--- Work item ---
Where the word "apps" occurs in a line of the listing, please copy the line.

--- Source data ---
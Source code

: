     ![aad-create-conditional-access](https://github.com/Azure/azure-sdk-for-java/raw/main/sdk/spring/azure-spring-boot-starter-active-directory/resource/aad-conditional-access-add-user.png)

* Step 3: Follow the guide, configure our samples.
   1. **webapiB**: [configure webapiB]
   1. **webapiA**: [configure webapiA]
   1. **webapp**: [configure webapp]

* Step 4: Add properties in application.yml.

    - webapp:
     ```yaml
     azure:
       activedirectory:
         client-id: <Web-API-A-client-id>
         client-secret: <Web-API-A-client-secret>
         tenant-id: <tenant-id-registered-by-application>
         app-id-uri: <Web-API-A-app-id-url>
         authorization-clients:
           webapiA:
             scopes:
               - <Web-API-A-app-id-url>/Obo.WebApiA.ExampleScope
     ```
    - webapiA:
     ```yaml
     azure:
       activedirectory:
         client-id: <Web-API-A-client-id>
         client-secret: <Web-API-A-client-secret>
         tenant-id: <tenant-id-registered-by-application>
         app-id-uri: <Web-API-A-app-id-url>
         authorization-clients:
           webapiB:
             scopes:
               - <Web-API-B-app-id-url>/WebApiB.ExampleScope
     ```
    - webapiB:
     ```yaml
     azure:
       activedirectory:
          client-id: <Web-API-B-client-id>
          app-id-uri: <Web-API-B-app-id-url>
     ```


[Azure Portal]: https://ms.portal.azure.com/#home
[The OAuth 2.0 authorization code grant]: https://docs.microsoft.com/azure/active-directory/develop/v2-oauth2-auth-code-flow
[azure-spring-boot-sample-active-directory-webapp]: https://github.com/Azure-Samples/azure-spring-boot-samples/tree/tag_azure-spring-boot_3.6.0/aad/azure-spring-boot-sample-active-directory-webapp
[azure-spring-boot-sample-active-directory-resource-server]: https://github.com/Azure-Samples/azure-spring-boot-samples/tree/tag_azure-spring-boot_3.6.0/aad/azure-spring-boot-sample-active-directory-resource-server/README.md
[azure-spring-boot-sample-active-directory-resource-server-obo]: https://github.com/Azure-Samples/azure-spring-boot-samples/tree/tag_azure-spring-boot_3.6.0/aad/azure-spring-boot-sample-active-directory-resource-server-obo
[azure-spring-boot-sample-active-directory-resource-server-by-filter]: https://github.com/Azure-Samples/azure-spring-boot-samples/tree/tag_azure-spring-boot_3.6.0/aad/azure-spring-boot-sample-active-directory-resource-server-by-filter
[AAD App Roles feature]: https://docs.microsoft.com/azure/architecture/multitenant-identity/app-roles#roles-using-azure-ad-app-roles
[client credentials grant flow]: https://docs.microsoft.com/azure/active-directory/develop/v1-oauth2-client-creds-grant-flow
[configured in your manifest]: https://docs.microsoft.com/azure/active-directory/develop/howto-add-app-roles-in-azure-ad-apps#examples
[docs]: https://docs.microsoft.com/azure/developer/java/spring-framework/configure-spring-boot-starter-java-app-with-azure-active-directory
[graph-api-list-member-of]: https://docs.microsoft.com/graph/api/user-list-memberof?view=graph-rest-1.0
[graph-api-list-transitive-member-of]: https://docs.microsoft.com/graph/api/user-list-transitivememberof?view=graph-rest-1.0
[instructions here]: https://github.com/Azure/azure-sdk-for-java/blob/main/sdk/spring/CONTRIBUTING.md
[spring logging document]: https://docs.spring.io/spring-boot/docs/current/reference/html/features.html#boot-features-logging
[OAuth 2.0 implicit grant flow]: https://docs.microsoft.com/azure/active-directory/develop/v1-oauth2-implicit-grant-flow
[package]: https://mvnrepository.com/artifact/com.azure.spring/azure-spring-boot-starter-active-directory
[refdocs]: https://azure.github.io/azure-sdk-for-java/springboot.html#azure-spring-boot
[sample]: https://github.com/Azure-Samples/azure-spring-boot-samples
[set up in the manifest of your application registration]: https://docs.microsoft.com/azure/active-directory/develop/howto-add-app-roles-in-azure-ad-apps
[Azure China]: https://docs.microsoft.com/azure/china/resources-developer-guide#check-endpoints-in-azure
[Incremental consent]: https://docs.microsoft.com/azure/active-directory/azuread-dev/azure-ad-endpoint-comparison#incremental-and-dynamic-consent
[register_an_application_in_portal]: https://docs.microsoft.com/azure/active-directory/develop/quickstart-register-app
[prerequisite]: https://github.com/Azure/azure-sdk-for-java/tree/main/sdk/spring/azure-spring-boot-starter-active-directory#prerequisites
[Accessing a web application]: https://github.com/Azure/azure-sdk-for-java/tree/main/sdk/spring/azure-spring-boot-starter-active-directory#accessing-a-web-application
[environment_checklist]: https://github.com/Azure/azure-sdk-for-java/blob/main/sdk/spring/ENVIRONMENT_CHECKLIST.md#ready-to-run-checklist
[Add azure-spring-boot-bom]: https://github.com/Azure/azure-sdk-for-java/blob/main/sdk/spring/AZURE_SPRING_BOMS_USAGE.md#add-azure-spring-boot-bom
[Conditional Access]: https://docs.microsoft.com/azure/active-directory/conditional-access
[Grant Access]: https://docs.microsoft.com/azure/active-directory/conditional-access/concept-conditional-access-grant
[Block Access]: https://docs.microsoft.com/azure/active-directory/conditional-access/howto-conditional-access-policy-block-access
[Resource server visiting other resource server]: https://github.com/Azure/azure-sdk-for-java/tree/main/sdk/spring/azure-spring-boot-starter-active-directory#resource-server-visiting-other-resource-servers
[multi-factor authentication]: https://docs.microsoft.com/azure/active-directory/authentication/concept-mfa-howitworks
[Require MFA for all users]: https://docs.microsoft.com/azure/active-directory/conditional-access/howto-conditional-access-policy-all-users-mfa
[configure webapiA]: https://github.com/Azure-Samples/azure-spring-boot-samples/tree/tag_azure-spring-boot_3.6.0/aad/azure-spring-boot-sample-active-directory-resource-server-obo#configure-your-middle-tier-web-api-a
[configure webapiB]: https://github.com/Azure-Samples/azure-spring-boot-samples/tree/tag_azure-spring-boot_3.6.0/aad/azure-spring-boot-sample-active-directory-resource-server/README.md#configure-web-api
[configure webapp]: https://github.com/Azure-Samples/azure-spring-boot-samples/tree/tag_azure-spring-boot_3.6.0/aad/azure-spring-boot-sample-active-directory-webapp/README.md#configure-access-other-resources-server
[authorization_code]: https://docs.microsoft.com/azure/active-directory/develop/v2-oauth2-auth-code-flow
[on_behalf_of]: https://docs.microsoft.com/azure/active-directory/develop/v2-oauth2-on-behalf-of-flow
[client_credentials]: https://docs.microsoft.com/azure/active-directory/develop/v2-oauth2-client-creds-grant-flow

--- Result ---
[configured in your manifest]: https://docs.microsoft.com/azure/active-directory/develop/howto-add-app-roles-in-azure-ad-apps#examples
[set up in the manifest of your application registration]: https://docs.microsoft.com/azure/active-directory/develop/howto-add-app-roles-in-azure-ad-apps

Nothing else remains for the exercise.